When Someone Stops Eating
More than once we have been told by the staff in hospital or nursing home that a client has stopped eating. The staff's interpretation is that it is a choice by the client who has decided that they wished to die.
We need to be very careful about the interpretations we make about the behaviour of clients who are not able to speak for themselves, whether because of an advanced dementia, because of stroke which has impeded their ability to speak, or even sometimes because English is not a person's first language. The fact that a person has stopped eating DOES NOT mean that someone has decided to die. It does mean something is occurring, but a wish to die or let go is only one explanation.
Staff and family should work together to figure out what is happening. The staff contributes expertise, the family/caregivers contributes their knowledge about the person. But sometimes people have no family, and sometimes staff do not have the training, time, or inclination to do an assessment. In this case, it may be a lawyer, trustee, private Care Manager, friend, or someone else who has to step in to be an advocate.
Some of the reasons someone may stop eating include:
1. They are in pain (and it is not being treated and the person cannot say that they are having pain).
2. They are on too much medication or inappropriate medication. Some medications have side effects impacting on intake. For instance a medicine prescribed for agitation or other behaviour, can dull someone's senses, making it harder for them to focus or causing drowsiness.

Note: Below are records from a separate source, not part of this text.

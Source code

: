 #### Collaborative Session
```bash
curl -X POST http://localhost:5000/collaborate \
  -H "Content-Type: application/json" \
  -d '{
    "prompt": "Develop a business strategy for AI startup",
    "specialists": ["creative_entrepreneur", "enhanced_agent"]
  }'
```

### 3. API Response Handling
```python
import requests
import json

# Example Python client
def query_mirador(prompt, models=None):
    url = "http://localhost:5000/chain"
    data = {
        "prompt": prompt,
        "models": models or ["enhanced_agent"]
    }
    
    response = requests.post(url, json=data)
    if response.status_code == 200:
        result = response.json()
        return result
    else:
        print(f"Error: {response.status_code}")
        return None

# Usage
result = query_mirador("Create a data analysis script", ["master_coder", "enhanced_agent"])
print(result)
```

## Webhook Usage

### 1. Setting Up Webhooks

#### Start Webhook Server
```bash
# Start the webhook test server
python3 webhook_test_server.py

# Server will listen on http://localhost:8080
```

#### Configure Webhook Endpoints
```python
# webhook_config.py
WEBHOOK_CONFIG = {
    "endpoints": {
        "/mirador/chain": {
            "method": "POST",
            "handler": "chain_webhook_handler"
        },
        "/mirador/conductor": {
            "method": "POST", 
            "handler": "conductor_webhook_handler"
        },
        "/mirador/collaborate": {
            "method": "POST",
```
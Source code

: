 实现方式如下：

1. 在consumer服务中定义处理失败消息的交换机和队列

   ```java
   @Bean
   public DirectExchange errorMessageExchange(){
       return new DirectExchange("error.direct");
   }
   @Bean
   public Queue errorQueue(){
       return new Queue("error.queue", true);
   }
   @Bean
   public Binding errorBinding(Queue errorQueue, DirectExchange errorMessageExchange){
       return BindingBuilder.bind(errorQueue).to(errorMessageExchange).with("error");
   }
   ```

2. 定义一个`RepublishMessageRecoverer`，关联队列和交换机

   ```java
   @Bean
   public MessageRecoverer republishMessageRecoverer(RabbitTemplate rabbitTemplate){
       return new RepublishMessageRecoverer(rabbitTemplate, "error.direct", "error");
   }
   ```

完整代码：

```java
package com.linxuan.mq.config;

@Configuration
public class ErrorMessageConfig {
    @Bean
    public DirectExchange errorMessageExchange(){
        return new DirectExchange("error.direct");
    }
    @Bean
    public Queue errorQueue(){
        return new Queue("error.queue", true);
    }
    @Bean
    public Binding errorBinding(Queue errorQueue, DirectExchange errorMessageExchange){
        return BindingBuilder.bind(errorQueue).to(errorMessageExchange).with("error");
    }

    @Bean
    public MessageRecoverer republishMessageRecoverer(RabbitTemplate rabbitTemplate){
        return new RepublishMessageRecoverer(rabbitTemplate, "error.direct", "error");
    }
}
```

3. Problems with taste. As people age, their sense of taste changes. Sometimes medication may make food taste off.
4. There is too much stimulation in the environment.
5. They need more time to eat, and the staff does not have the time to feed them. This is especially true in a hospital setting.
6. Staff do not have the skill to help someone eat.
7. Anxiety, depression, loneliness or lack of sleep.
8. The texture of the food is inappropriate to their needs. A person may need food cut up or pureed or mashed.
9. If someone is receiving pureed food, it is unappetizing and/or tastes bad.
10. Food is too hot or too cold.
11. They have a sore, or infection in their mouth which has not been treated.
12. They have a toothache.
13. Their dentures are causing them problems.
14. Constipation, bloating/gas, or stomach aches.
15. Swallowing difficulties.
16. They can't cook, shop for oneself, afford groceries.
17. They are unable to use utensils.
18. They do not remember how to eat, due to dementia, or the process of eating or swallowing.
19. They cannot see the food or plate or glass on the table. (This can happen through stroke where "neglect" occurs meaning people cannot see something on one side, or cataracts or other visual problems that have not been detected.)
This above is a long list of course and it shows the importance of a thorough assessment from people dedicated to problem solving. The assessment can take time, but should be done with a sense of urgency. If someone becomes malnourished or dehydrated, it can swiftly bring on other serious complications.